__Exercise details__.
Where a line of the listing below includes the word "지정되지", reproduce that line.

● ● ● ● ●

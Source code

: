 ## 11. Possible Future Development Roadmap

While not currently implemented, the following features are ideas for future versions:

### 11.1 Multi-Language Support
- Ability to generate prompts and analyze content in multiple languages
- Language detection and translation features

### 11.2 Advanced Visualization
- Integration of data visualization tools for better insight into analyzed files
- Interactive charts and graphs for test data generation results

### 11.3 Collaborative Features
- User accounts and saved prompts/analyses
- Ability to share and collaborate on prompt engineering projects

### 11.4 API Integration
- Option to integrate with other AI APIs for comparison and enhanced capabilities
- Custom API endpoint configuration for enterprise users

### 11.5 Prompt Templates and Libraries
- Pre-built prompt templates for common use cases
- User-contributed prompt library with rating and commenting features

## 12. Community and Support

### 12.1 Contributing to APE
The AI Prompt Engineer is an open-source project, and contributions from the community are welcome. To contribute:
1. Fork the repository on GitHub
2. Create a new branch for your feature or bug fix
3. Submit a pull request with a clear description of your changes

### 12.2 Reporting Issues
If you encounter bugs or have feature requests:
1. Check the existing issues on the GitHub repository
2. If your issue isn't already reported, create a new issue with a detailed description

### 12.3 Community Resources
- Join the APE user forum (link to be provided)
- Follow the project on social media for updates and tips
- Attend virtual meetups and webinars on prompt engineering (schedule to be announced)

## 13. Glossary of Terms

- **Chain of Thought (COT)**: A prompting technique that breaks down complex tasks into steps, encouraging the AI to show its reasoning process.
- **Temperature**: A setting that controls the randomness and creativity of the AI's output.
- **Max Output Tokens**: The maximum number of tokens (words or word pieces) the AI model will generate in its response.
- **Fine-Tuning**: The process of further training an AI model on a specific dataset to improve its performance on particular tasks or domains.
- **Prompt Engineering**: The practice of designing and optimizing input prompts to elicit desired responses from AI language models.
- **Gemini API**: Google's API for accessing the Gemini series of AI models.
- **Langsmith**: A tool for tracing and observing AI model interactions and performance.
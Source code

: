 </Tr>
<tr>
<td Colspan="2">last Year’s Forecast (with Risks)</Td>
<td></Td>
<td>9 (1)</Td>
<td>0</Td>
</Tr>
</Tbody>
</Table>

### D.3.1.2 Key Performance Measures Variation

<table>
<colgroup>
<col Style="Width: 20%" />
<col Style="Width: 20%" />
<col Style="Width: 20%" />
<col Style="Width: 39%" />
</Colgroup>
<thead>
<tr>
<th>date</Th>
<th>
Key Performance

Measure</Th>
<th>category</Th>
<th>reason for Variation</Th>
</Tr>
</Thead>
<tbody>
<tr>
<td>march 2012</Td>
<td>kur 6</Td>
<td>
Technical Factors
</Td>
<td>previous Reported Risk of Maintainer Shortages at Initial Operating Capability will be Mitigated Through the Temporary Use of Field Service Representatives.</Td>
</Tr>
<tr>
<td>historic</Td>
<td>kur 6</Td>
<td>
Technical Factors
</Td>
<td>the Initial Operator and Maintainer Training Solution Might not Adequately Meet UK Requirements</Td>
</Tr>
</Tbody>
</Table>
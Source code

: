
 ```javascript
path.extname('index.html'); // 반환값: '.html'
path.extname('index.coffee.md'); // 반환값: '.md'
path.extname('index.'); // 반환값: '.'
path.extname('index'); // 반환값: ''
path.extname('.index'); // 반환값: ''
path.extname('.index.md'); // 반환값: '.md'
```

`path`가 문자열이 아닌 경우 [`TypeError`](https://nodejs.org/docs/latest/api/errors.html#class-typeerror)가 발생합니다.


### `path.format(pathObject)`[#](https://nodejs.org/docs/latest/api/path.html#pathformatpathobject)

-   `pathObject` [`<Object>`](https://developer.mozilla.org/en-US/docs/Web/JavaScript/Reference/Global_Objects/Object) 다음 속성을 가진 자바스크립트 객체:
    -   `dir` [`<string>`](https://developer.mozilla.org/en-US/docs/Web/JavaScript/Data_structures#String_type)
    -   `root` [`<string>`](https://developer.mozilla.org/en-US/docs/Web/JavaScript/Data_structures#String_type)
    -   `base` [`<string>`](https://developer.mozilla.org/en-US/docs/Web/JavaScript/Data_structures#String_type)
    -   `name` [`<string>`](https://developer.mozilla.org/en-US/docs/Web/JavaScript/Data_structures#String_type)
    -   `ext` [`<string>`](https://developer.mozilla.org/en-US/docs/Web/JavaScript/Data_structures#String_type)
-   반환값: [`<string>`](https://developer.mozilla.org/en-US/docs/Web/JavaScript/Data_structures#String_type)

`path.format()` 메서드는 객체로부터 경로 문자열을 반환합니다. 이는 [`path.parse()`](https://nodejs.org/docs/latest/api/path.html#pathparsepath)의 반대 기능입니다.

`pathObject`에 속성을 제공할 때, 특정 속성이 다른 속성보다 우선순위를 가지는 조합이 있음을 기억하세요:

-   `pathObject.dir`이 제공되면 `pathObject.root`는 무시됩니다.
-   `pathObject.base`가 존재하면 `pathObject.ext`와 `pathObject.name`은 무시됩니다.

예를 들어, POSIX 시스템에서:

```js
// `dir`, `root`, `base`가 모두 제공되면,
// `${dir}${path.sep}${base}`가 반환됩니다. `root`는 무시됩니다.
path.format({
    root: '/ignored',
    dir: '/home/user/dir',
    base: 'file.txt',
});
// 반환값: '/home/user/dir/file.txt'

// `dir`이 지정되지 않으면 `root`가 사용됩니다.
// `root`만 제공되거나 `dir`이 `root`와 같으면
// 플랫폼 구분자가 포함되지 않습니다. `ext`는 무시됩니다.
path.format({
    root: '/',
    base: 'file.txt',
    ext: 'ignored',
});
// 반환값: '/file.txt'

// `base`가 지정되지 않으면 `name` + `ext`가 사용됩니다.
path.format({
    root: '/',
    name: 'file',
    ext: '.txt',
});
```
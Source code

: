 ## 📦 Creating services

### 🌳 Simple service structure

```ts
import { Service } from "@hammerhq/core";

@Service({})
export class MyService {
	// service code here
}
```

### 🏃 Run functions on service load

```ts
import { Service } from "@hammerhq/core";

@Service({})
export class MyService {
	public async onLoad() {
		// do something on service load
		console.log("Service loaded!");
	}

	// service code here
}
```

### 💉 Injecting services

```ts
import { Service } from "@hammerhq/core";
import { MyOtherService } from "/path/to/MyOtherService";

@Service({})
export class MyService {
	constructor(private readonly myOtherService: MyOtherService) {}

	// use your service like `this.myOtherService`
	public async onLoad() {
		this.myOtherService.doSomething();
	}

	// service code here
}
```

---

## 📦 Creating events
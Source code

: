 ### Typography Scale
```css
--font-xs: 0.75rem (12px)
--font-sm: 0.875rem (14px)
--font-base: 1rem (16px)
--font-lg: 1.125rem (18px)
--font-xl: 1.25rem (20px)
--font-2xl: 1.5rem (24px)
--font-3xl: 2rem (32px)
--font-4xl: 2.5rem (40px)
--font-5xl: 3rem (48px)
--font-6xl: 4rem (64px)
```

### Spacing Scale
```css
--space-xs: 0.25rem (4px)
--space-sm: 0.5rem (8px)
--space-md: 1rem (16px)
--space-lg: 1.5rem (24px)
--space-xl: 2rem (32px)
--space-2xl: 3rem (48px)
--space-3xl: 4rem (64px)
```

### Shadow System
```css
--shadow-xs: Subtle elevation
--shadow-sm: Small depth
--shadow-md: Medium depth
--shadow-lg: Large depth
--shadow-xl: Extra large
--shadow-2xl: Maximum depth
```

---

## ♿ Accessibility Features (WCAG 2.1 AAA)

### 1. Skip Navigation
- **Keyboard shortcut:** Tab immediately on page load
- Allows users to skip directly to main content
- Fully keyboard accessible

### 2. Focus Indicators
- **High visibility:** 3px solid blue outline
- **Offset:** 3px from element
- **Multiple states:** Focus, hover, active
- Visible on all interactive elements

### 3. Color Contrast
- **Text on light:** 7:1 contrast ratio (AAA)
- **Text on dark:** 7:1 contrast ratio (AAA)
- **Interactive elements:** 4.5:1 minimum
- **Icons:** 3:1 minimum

● ● ● ● ●

__Task answer__.
// `dir`이 지정되지 않으면 `root`가 사용됩니다.
// `base`가 지정되지 않으면 `name` + `ext`가 사용됩니다.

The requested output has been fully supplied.